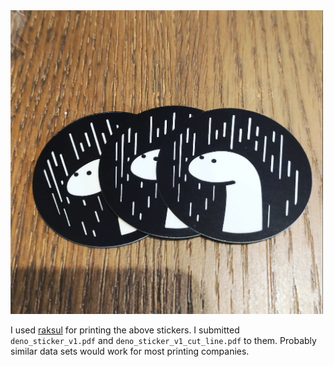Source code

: <img width="500" src="https://raw.githubusercontent.com/kt3k/deno_sticker/master/sticker.png" />

I used [raksul](https://raksul.com/) for printing the above stickers. I submitted `deno_sticker_v1.pdf` and `deno_sticker_v1_cut_line.pdf` to them. Probably similar data sets would work for most printing companies.

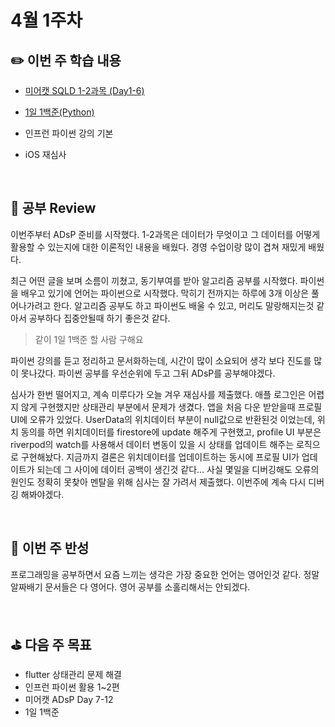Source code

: # 4월 1주차

## :pencil2:  이번 주 학습 내용

- [미어캣 SQLD 1-2과목 (Day1-6)](https://daino.studio/docs/data-adsp/intro)

- [1일 1백준(Python)](https://solved.ac/profile/wjdekdls3693)

- 인프런 파이썬 강의 기본

- iOS 재심사

<br/>

## :speech_balloon:  공부 Review
이번주부터 ADsP 준비를 시작했다. 1-2과목은 데이터가 무엇이고 그 데이터를 어떻게 활용할 수 있는지에 대한 이론적인 내용을 배웠다. 경영 수업이랑 많이 겹쳐 재밌게 배웠다.

최근 어떤 글을 보며 소름이 끼쳤고, 동기부여를 받아 알고리즘 공부를 시작했다. 파이썬을 배우고 있기에 언어는 파이썬으로 시작했다.
막히기 전까지는 하루에 3개 이상은 풀어나가려고 한다. 알고리즘 공부도 하고 파이썬도 배울 수 있고, 머리도 말랑해지는것 같아서 공부하다 집중안될때 하기 좋은것 같다. 
> 같이 1일 1백준 할 사람 구해요

파이썬 강의를 듣고 정리하고 문서화하는데, 시간이 많이 소요되어 생각 보다 진도를 많이 못나갔다. 파이썬 공부를 우선순위에 두고 그뒤 ADsP를 공부해야겠다.

심사가 한번 떨어지고, 계속 미루다가 오늘 겨우 재심사를 제출했다.
애플 로그인은 어렵지 않게 구현했지만 상태관리 부분에서 문제가 생겼다. 앱을 처음 다운 받앋을때 프로필  UI에 오류가 있었다. UserData의 위치데이터 부분이 null값으로 반환된것 이었는데, 위치 동의를 하면 위치데이터를 firestore에 update 해주게 구현했고, profile UI 부분은 riverpod의 watch를 사용해서 데이터 변동이 있을 시 상태를 업데이트 해주는 로직으로 구현해놨다. 지금까지 결론은 위치데이터를 업데이트하는 동시에 프로필 UI가 업데이트가 되는데 그 사이에 데이터 공백이 생긴것 같다... 사실 몇일을 디버깅해도 오류의 원인도 정확히 못찾아 멘탈을 위해 심사는 잘 가려서 제출했다. 이번주에 계속 다시 디버깅 해봐야겠다.

<br/>

## :new_moon_with_face: 이번 주 반성
프로그래밍을 공부하면서 요즘 느끼는 생각은 가장 중요한 언어는 영어인것 같다. 정말 알짜배기 문서들은 다 영어다. 영어 공부를 소홀리해서는 안되겠다.

<br/>

## :golf:  다음 주 목표
- flutter 상태관리 문제 해결
- 인프런 파이썬 활용 1~2편
- 미어캣 ADsP Day 7-12
- 1일 1백준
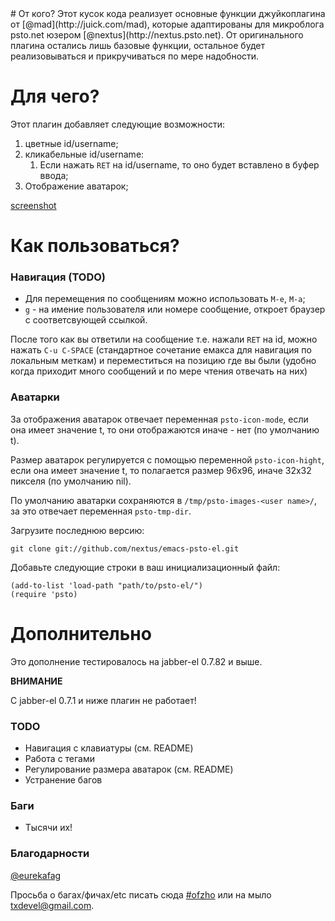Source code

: <meta http-equiv="content-type" content="text/html; charset=utf-8" />
# От кого?
Этот кусок кода реализует основные функции джуйкоплагина от [@mad](http://juick.com/mad), которые адаптированы для микроблога psto.net юзером [@nextus](http://nextus.psto.net).
От оригинального плагина остались лишь базовые функции, остальное будет
реализовываться и прикручиваться по мере надобности.

# Для чего?

Этот плагин добавляет следующие возможности:

1. цветные id/username;
1. кликабельные id/username:
    1. Если нажать `RET` на id/username, то оно будет вставлено в буфер ввода;
1. Отображение аватарок;

[screenshot](http://nextus.me/pics/pstoel.png)

# Как пользоваться?

### Навигация (TODO)

- Для перемещения по сообщениям можно использовать `M-e`, `M-a`;
- `g` - на имение пользователя или номере сообщение, откроет браузер с
   соответсвующей ссылкой.

После того как вы ответили на сообщение т.е. нажали `RET` на id, можно нажать
`C-u C-SPACE` (стандартное сочетание емакса для навигация по локальным меткам) и
переместиться на позицию где вы были (удобно когда приходит много сообщений и
по мере чтения отвечать на них)

### Аватарки

За отображения аватарок отвечает переменная `psto-icon-mode`, если она имеет
значение t, то они отображаются иначе - нет (по умолчанию t).

Размер аватарок регулируется с помощью переменной `psto-icon-hight`, если она
имеет значение t, то полагается размер 96x96, иначе  32x32 пикселя (по
умолчанию nil).

По умолчанию аватарки сохраняются в `/tmp/psto-images-<user name>/`, за
это отвечает переменная `psto-tmp-dir`.


Загрузите последнюю версию:

    git clone git://github.com/nextus/emacs-psto-el.git

Добавьте следующие строки в ваш инициализационный файл:

    (add-to-list 'load-path "path/to/psto-el/")
    (require 'psto)

# Дополнительно

Это дополнение тестировалось на jabber-el 0.7.82 и выше.

**ВНИМАНИЕ**

C jabber-el 0.7.1 и ниже плагин не работает!

### TODO 

- Навигация с клавиатуры (см. README)
- Работа с тегами
- Регулирование размера аватарок (см. README)
- Устранение багов

### Баги

- Тысячи их!

### Благодарности

[@eurekafag](http://eurekafag.psto.net)

Просьба о багах/фичах/etc писать сюда [#ofzho](http://nextus.psto.net/ofzho)
или на мыло txdevel@gmail.com.
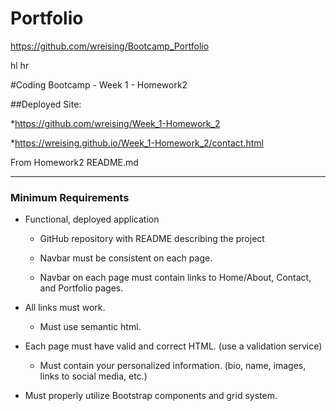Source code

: # Portfolio

https://github.com/wreising/Bootcamp_Portfolio



hl
hr

#Coding Bootcamp - Week 1 - Homework2

##Deployed Site:

*https://github.com/wreising/Week_1-Homework_2

*https://wreising.github.io/Week_1-Homework_2/contact.html

From Homework2 README.md
______

### Minimum Requirements

* Functional, deployed application

	* GitHub repository with README describing the project

	* Navbar must be consistent on each page.

	* Navbar on each page must contain links to Home/About, Contact, and Portfolio pages.

* All links must work.

	* Must use semantic html.

* Each page must have valid and correct HTML. (use a validation service)

	* Must contain your personalized information. (bio, name, images, links to social media, etc.)

* Must properly utilize Bootstrap components and grid system.
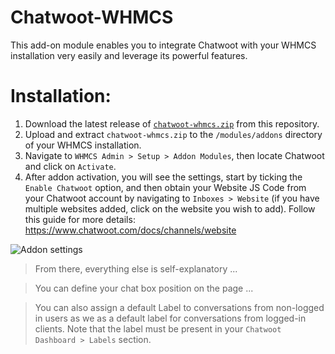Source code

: # Chatwoot-WHMCS
This add-on module enables you to integrate Chatwoot with your WHMCS installation very easily and leverage its powerful features.

# Installation:
1. Download the latest release of [`chatwoot-whmcs.zip`](https://github.com/WevrLabs-Group/Chatwoot-WHMCS/releases) from this repository.
2. Upload and extract `chatwoot-whmcs.zip` to the `/modules/addons` directory of your WHMCS installation.
3. Navigate to `WHMCS Admin > Setup > Addon Modules`, then locate Chatwoot and click on `Activate`.
4. After addon activation, you will see the settings, start by ticking the `Enable Chatwoot` option, and then obtain your Website JS Code from your Chatwoot account by navigating to `Inboxes > Website` (if you have multiple websites added, click on the website you wish to add). Follow this guide for more details: https://www.chatwoot.com/docs/channels/website

![Addon settings](https://github.com/WevrLabs-Group/Chatwoot-WHMCS/blob/master/screenshot.jpg)
  
> From there, everything else is self-explanatory ...

> You can define your chat box position on the page ... 

> You can also assign a default Label to conversations from non-logged in users as we as a default label for conversations from logged-in clients. Note that the label must be present in your `Chatwoot Dashboard > Labels` section.
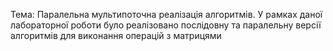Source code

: Тема: Паралельна мультипоточна реалізація алгоритмів.
У рамках даної лабораторної роботи було реалізовано 
послідовну та паралельну версії алгоритмів для виконання операцій з 
матрицями
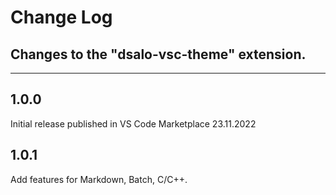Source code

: # Change Log

## Changes to the "dsalo-vsc-theme" extension.
---

## 1.0.0 
Initial release published in VS Code Marketplace 23.11.2022

## 1.0.1
Add features for Markdown, Batch, C/C++.
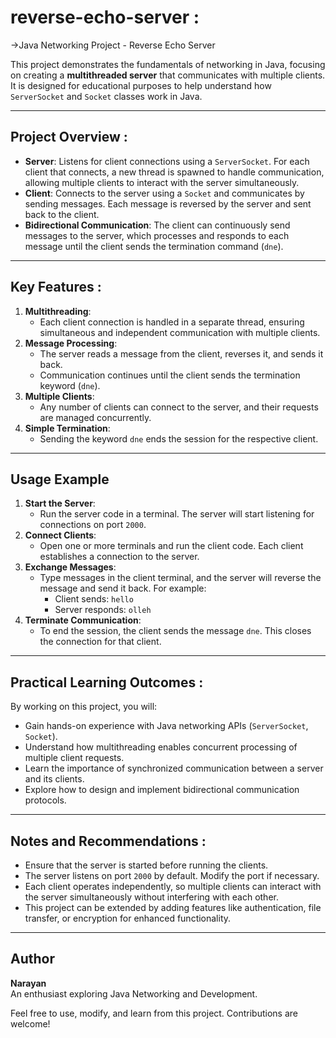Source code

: ﻿# reverse-echo-server :

->Java Networking Project - Reverse Echo Server

This project demonstrates the fundamentals of networking in Java, focusing on creating a **multithreaded server** that communicates with multiple clients. It is designed for educational purposes to help understand how `ServerSocket` and `Socket` classes work in Java.

---

## Project Overview :
- **Server**: Listens for client connections using a `ServerSocket`. For each client that connects, a new thread is spawned to handle communication, allowing multiple clients to interact with the server simultaneously.
- **Client**: Connects to the server using a `Socket` and communicates by sending messages. Each message is reversed by the server and sent back to the client.
- **Bidirectional Communication**: The client can continuously send messages to the server, which processes and responds to each message until the client sends the termination command (`dne`).

---

## Key Features :
1. **Multithreading**: 
   - Each client connection is handled in a separate thread, ensuring simultaneous and independent communication with multiple clients.
2. **Message Processing**:
   - The server reads a message from the client, reverses it, and sends it back.
   - Communication continues until the client sends the termination keyword (`dne`).
3. **Multiple Clients**:
   - Any number of clients can connect to the server, and their requests are managed concurrently.
4. **Simple Termination**:
   - Sending the keyword `dne` ends the session for the respective client.

---


## Usage Example
1. **Start the Server**:
   - Run the server code in a terminal. The server will start listening for connections on port `2000`.
2. **Connect Clients**:
   - Open one or more terminals and run the client code. Each client establishes a connection to the server.
3. **Exchange Messages**:
   - Type messages in the client terminal, and the server will reverse the message and send it back. For example:
     - Client sends: `hello`
     - Server responds: `olleh`
4. **Terminate Communication**:
   - To end the session, the client sends the message `dne`. This closes the connection for that client.

---

## Practical Learning Outcomes :
By working on this project, you will:
- Gain hands-on experience with Java networking APIs (`ServerSocket`, `Socket`).
- Understand how multithreading enables concurrent processing of multiple client requests.
- Learn the importance of synchronized communication between a server and its clients.
- Explore how to design and implement bidirectional communication protocols.

---

## Notes and Recommendations :
- Ensure that the server is started before running the clients.
- The server listens on port `2000` by default. Modify the port if necessary.
- Each client operates independently, so multiple clients can interact with the server simultaneously without interfering with each other.
- This project can be extended by adding features like authentication, file transfer, or encryption for enhanced functionality.

---

## Author
**Narayan**  
An enthusiast exploring Java Networking and Development.

Feel free to use, modify, and learn from this project. Contributions are welcome!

» **WORK TO BE COMPLETED**
Go back to the listing above and write out the lines starting at the one with "переместиться на позицию" and ending at the one with "social media, etc.)", inclusive, exactly and without pictures.

» **EXERCISE OUTPUT**
переместиться на позицию где вы были (удобно когда приходит много сообщений и
по мере чтения отвечать на них)

### Аватарки

За отображения аватарок отвечает переменная `psto-icon-mode`, если она имеет
значение t, то они отображаются иначе - нет (по умолчанию t).

Размер аватарок регулируется с помощью переменной `psto-icon-hight`, если она
имеет значение t, то полагается размер 96x96, иначе  32x32 пикселя (по
умолчанию nil).

По умолчанию аватарки сохраняются в `/tmp/psto-images-<user name>/`, за
это отвечает переменная `psto-tmp-dir`.


Загрузите последнюю версию:

    git clone git://github.com/nextus/emacs-psto-el.git

Добавьте следующие строки в ваш инициализационный файл:

    (add-to-list 'load-path "path/to/psto-el/")
    (require 'psto)

# Дополнительно

Это дополнение тестировалось на jabber-el 0.7.82 и выше.

**ВНИМАНИЕ**

C jabber-el 0.7.1 и ниже плагин не работает!

### TODO 

- Навигация с клавиатуры (см. README)
- Работа с тегами
- Регулирование размера аватарок (см. README)
- Устранение багов

### Баги

- Тысячи их!

### Благодарности

[@eurekafag](http://eurekafag.psto.net)

Просьба о багах/фичах/etc писать сюда [#ofzho](http://nextus.psto.net/ofzho)
или на мыло txdevel@gmail.com.
Source code

: # Portfolio

https://github.com/wreising/Bootcamp_Portfolio



hl
hr

#Coding Bootcamp - Week 1 - Homework2

##Deployed Site:

*https://github.com/wreising/Week_1-Homework_2

*https://wreising.github.io/Week_1-Homework_2/contact.html

From Homework2 README.md
______

### Minimum Requirements

* Functional, deployed application

	* GitHub repository with README describing the project

	* Navbar must be consistent on each page.

	* Navbar on each page must contain links to Home/About, Contact, and Portfolio pages.

* All links must work.

	* Must use semantic html.

* Each page must have valid and correct HTML. (use a validation service)

	* Must contain your personalized information. (bio, name, images, links to social media, etc.)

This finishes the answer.